TASK BRIEF:
Transcribe the stretch of entries below from the line with "- Transforms data" through the line with "1. **Set up", exactly and with both ends included; leave out all other lines.

DATA UNDER STUDY:
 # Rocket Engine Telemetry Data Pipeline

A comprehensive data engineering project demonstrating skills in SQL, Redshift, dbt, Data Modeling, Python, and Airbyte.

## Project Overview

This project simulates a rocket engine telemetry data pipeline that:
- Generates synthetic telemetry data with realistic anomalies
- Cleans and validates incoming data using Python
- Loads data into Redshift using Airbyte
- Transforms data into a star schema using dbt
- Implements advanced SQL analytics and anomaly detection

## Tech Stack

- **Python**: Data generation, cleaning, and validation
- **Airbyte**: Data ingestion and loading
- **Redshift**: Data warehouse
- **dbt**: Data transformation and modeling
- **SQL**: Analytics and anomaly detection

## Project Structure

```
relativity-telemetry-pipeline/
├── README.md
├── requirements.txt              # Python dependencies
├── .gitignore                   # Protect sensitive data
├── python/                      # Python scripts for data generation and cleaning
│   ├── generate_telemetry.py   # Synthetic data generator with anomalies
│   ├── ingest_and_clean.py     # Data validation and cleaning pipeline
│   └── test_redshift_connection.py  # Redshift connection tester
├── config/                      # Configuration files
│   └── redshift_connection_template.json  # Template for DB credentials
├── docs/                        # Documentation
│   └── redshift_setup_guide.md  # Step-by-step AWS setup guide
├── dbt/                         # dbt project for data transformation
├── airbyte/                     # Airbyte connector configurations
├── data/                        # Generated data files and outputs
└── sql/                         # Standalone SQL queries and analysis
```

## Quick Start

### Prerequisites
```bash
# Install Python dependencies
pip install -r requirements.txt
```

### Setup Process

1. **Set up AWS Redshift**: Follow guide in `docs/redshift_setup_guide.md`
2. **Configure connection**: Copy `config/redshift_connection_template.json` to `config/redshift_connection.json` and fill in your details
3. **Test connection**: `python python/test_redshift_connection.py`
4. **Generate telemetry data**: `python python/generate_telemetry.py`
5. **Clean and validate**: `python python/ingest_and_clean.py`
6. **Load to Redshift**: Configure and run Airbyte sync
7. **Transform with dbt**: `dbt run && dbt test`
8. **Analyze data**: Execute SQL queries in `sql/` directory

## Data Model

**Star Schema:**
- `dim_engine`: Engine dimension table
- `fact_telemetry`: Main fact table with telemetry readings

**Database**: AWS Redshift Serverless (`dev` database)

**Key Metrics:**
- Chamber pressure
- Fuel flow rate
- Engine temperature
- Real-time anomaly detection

TASK RESULT:
- Transforms data into a star schema using dbt
- Implements advanced SQL analytics and anomaly detection

## Tech Stack

- **Python**: Data generation, cleaning, and validation
- **Airbyte**: Data ingestion and loading
- **Redshift**: Data warehouse
- **dbt**: Data transformation and modeling
- **SQL**: Analytics and anomaly detection

## Project Structure

```
relativity-telemetry-pipeline/
├── README.md
├── requirements.txt              # Python dependencies
├── .gitignore                   # Protect sensitive data
├── python/                      # Python scripts for data generation and cleaning
│   ├── generate_telemetry.py   # Synthetic data generator with anomalies
│   ├── ingest_and_clean.py     # Data validation and cleaning pipeline
│   └── test_redshift_connection.py  # Redshift connection tester
├── config/                      # Configuration files
│   └── redshift_connection_template.json  # Template for DB credentials
├── docs/                        # Documentation
│   └── redshift_setup_guide.md  # Step-by-step AWS setup guide
├── dbt/                         # dbt project for data transformation
├── airbyte/                     # Airbyte connector configurations
├── data/                        # Generated data files and outputs
└── sql/                         # Standalone SQL queries and analysis
```

## Quick Start

### Prerequisites
```bash
# Install Python dependencies
pip install -r requirements.txt
```

### Setup Process

1. **Set up AWS Redshift**: Follow guide in `docs/redshift_setup_guide.md`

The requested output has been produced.